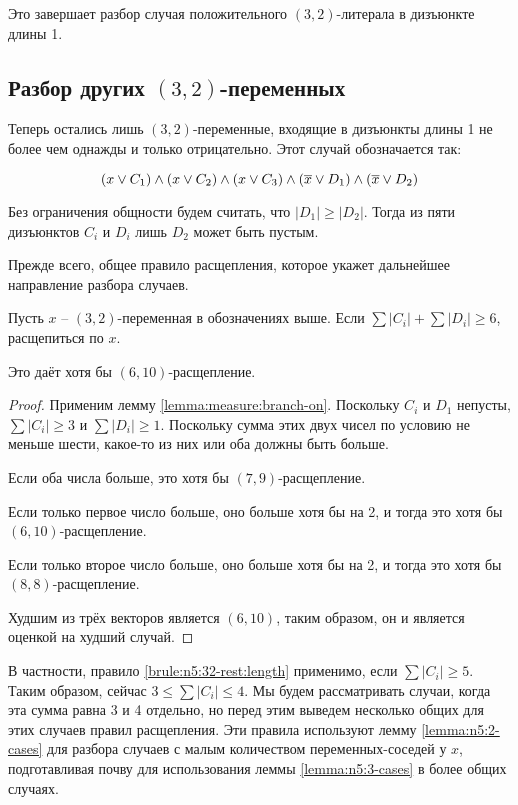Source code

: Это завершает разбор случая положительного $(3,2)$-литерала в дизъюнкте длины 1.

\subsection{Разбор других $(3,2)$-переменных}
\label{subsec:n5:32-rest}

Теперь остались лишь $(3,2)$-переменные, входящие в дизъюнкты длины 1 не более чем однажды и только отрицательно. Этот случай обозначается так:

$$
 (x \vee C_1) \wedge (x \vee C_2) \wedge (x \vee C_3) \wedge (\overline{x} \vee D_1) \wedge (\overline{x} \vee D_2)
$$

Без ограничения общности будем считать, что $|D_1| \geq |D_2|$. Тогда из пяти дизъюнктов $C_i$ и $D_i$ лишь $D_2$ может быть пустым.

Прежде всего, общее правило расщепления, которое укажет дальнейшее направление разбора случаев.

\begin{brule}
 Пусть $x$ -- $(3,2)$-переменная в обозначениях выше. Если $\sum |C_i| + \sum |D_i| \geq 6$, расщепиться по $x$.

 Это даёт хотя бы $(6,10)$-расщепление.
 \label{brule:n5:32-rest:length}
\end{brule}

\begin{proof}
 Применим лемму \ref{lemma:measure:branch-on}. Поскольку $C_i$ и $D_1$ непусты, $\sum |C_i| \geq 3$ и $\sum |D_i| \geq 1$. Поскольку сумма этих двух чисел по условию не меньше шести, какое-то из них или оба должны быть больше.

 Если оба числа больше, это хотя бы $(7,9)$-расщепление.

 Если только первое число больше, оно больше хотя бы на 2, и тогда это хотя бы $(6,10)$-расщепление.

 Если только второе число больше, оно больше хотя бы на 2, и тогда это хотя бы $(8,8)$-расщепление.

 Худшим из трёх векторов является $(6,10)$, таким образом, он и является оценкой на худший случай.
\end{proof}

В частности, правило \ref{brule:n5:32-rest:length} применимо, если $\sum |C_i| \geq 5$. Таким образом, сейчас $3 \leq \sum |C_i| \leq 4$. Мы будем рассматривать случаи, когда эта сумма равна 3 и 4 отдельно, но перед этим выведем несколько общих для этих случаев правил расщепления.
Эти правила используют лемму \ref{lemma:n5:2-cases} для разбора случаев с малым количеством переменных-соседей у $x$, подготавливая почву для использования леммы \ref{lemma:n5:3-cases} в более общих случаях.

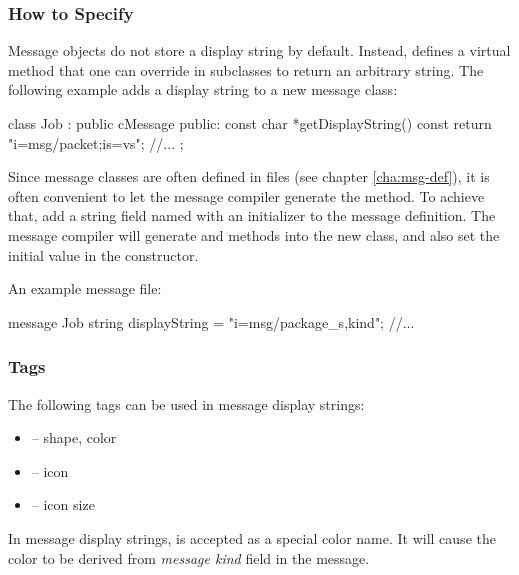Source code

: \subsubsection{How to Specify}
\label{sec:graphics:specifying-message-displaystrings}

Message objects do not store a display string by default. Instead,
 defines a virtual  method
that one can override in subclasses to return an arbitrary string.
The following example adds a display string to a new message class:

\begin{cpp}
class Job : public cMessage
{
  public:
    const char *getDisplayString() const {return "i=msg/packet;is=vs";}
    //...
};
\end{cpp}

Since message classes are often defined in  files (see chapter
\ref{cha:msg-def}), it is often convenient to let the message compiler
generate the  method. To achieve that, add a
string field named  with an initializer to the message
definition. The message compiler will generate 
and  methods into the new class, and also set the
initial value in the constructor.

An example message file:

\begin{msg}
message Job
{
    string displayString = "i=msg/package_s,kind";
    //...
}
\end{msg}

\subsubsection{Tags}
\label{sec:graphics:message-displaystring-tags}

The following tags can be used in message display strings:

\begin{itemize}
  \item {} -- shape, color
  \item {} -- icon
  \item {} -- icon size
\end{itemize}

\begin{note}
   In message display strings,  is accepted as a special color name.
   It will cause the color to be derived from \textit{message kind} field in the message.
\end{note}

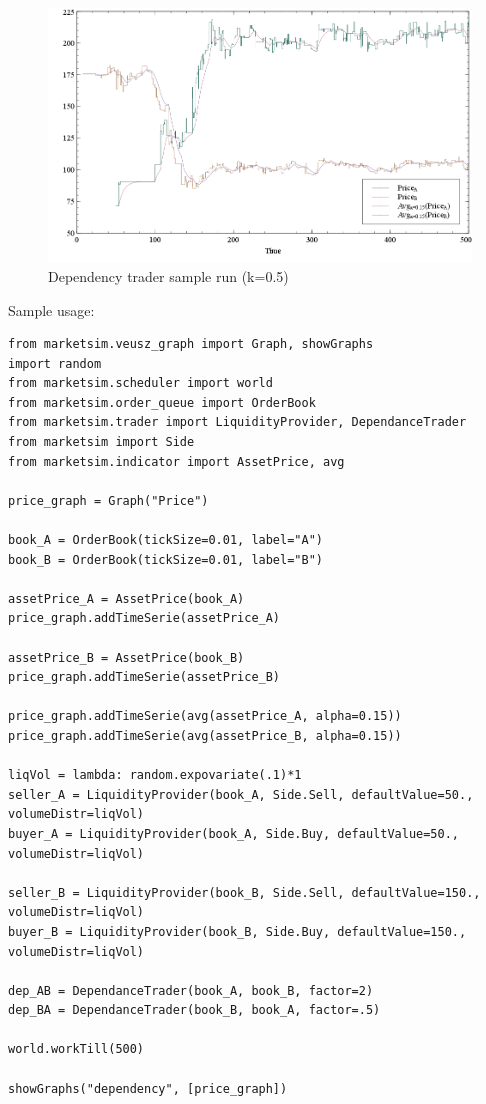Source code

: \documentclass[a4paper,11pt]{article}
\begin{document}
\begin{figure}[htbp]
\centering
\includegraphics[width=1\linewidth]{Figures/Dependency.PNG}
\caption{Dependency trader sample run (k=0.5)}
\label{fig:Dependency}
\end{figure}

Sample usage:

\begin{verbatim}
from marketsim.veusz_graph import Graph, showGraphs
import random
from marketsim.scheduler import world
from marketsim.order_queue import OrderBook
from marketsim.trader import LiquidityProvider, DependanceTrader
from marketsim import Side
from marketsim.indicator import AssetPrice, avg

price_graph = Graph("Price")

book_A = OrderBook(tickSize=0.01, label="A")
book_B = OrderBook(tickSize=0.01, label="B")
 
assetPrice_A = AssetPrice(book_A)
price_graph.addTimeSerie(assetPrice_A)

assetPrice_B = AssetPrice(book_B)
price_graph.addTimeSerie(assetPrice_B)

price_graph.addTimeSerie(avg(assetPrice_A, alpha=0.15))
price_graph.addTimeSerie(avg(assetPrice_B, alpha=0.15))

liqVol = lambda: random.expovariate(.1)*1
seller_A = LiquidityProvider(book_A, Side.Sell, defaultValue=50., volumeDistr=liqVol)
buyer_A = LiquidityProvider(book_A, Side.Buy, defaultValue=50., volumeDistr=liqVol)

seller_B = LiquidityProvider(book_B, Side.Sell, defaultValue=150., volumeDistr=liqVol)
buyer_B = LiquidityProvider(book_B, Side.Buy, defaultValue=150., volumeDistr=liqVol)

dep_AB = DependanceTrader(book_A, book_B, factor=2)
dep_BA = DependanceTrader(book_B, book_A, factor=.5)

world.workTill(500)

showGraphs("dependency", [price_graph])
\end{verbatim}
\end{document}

==

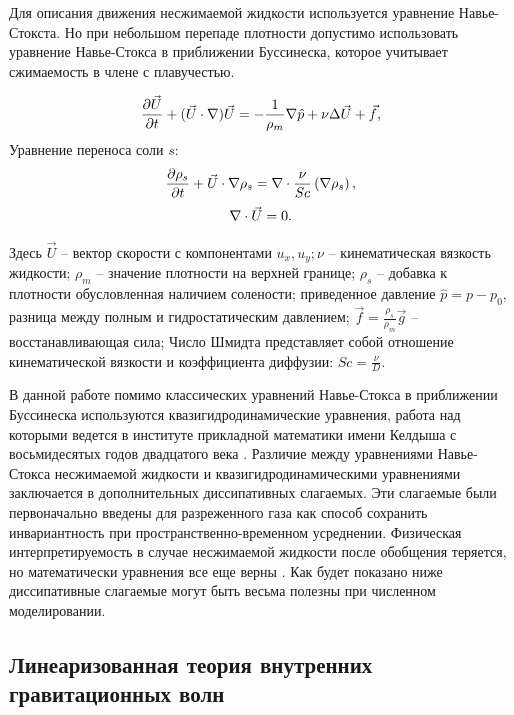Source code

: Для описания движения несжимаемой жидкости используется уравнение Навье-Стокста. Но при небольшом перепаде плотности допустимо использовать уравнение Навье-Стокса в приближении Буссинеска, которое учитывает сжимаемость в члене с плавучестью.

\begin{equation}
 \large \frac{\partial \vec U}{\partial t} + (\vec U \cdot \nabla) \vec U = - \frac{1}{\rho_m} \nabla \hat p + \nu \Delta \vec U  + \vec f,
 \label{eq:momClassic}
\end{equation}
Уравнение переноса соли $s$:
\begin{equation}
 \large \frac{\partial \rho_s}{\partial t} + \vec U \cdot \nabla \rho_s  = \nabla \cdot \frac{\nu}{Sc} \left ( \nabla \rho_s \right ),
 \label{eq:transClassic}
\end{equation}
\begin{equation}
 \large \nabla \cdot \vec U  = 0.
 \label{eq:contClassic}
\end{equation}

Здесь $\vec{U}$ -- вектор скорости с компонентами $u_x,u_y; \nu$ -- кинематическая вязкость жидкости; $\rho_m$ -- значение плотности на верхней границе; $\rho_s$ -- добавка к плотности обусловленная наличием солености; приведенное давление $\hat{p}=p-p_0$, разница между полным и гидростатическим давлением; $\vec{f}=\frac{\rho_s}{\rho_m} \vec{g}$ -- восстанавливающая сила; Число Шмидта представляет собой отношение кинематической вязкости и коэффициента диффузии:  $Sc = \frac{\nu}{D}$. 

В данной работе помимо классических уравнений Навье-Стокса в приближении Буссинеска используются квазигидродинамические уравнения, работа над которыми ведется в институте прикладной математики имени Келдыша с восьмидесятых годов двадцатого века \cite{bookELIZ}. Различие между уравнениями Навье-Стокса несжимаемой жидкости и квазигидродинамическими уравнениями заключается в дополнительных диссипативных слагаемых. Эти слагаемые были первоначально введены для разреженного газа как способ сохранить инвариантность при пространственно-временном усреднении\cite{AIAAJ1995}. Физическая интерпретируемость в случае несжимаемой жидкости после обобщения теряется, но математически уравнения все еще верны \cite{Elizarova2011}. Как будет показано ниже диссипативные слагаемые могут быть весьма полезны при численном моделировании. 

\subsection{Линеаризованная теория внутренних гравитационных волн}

## TASK
Pull every line containing "расщепление" from the entries above and copy it.

## EXERCISE RESULT
 Это даёт хотя бы $(6,10)$-расщепление.
 Если оба числа больше, это хотя бы $(7,9)$-расщепление.
 Если только первое число больше, оно больше хотя бы на 2, и тогда это хотя бы $(6,10)$-расщепление.
 Если только второе число больше, оно больше хотя бы на 2, и тогда это хотя бы $(8,8)$-расщепление.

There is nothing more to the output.